Friday, September 21, 2012, 6:30 - 7:30pm
On Friday, September 21 at 6:30 PM, author Richard Zacks delivers a free lecture at 41 Cooper Square based on his new book, Island of Vice: Theodore Roosevelt’s Doomed Quest to Clean Up Sin-Loving New York. Joseph Berger of the New York Times writes that Zaks, "tells the story of Roosevelt’s two-year campaign with gusto and authority and the wry observations of an author who knows how it will all predictably turn out."
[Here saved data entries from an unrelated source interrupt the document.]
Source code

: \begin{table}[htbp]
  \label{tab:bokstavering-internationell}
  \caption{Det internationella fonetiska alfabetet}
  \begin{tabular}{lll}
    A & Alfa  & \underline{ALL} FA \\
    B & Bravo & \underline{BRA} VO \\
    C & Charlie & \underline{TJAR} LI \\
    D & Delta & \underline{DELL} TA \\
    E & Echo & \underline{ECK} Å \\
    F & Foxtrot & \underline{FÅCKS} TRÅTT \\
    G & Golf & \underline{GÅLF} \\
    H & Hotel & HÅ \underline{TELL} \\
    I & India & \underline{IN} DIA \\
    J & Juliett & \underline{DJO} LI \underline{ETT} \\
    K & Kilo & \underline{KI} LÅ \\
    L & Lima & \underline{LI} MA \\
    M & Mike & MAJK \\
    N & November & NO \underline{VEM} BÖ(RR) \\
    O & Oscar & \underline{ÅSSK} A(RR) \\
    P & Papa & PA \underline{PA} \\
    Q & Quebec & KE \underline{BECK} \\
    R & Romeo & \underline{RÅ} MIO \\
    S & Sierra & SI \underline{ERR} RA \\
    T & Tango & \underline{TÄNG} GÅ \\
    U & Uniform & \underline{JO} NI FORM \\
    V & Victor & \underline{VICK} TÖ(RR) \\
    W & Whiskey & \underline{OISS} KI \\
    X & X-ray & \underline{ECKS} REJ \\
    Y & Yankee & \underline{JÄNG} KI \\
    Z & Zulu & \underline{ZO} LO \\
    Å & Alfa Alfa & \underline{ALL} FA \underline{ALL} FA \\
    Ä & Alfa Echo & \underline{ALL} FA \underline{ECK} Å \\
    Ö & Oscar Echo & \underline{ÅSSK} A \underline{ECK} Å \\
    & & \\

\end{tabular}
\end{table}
From the book jacket: "In the 1890s, young cocksure Theodore Roosevelt, years before the White House, was appointed police commissioner of corrupt, pleasure-loving New York, then teeming with 40,000 prostitutes, illegal casinos and all-night dance halls. The Harvard-educated Roosevelt, with a reformer’s zeal, tried to wipe out the city’s vice and corruption. He went head-to-head with Tammany Hall, took midnight rambles looking for derelict cops, banned barroom drinking on Sundays and tried to convince 2 million New Yorkers to enjoy wholesome family fun. The city rebelled big time; cartoonists lampooned him on the front page; his own political party abandoned him but Roosevelt never backed down. Island of Vice delivers a rollicking narrative history of Roosevelt’s embattled tenure, pitting the seedy against the saintly, and the city against its would-be savior. "
Located in the 41 Cooper Gallery, located in 41 Cooper Square, on Third Avenue between 6th and 7th Streets.